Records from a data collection
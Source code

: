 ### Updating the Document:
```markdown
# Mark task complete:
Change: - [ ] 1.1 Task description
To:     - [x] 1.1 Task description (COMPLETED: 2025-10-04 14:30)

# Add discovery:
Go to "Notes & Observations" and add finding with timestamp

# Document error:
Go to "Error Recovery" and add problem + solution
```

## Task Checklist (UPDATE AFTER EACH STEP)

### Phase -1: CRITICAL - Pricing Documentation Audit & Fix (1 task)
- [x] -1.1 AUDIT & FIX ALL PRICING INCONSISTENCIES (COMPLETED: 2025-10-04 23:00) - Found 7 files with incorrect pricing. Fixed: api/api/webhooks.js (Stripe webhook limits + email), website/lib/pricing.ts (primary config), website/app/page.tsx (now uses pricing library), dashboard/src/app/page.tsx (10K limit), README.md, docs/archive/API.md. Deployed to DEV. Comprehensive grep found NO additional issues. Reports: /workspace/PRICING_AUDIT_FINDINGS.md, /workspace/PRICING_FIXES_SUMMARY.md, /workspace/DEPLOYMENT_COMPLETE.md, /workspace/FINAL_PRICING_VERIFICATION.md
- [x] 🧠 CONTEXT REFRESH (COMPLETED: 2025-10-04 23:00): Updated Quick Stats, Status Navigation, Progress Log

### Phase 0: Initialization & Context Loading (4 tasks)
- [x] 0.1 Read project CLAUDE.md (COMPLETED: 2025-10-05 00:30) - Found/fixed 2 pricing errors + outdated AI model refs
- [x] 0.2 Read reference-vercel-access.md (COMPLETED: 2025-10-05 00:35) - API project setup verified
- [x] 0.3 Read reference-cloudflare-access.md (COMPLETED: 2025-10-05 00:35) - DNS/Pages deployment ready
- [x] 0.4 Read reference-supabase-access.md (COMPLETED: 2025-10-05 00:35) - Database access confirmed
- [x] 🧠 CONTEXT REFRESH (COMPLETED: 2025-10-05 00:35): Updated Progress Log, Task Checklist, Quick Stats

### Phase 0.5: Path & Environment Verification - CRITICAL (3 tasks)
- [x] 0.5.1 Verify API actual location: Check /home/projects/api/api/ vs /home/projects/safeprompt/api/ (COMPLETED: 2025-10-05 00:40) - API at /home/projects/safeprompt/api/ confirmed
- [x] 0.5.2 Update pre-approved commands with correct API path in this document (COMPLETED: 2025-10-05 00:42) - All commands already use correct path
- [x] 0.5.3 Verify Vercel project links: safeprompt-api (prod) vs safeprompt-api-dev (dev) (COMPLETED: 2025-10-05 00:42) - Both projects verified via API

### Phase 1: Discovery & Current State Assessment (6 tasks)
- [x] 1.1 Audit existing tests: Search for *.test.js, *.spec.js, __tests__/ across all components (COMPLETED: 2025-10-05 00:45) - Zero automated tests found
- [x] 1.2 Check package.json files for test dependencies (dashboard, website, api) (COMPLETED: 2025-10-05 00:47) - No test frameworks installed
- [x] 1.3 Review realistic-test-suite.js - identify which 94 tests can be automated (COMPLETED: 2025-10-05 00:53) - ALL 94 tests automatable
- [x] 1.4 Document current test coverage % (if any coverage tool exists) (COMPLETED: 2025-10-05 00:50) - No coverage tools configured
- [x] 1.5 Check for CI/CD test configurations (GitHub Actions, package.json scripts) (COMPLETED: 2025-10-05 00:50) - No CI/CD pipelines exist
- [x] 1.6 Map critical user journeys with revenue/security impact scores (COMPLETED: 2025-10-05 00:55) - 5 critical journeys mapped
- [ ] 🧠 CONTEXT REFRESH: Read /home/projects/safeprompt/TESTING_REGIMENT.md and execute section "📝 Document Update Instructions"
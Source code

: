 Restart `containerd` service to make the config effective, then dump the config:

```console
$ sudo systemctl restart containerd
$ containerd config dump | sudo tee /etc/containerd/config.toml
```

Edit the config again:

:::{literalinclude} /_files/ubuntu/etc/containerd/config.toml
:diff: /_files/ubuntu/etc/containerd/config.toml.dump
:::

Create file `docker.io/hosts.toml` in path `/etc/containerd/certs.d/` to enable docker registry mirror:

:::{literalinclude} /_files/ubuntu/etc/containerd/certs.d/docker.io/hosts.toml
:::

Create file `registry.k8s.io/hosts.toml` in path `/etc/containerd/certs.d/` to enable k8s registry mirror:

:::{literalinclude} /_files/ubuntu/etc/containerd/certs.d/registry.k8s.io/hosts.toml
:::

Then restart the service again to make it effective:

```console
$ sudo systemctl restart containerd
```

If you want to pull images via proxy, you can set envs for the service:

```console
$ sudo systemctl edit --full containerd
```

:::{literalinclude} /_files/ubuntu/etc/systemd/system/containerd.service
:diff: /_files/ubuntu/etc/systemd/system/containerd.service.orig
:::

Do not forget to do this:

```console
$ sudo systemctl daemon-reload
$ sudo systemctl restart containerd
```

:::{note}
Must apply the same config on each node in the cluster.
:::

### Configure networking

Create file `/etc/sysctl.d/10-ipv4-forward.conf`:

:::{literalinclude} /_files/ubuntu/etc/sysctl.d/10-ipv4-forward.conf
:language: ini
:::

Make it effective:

● **What is expected**
From the records above, reproduce exactly the lines from the one with "### Phase 1: Discovery" to the one with "- [x] 1.4 Document", both included, and no others.

● **Response to this exercise**
### Phase 1: Discovery & Current State Assessment (6 tasks)
- [x] 1.1 Audit existing tests: Search for *.test.js, *.spec.js, __tests__/ across all components (COMPLETED: 2025-10-05 00:45) - Zero automated tests found
- [x] 1.2 Check package.json files for test dependencies (dashboard, website, api) (COMPLETED: 2025-10-05 00:47) - No test frameworks installed
- [x] 1.3 Review realistic-test-suite.js - identify which 94 tests can be automated (COMPLETED: 2025-10-05 00:53) - ALL 94 tests automatable
- [x] 1.4 Document current test coverage % (if any coverage tool exists) (COMPLETED: 2025-10-05 00:50) - No coverage tools configured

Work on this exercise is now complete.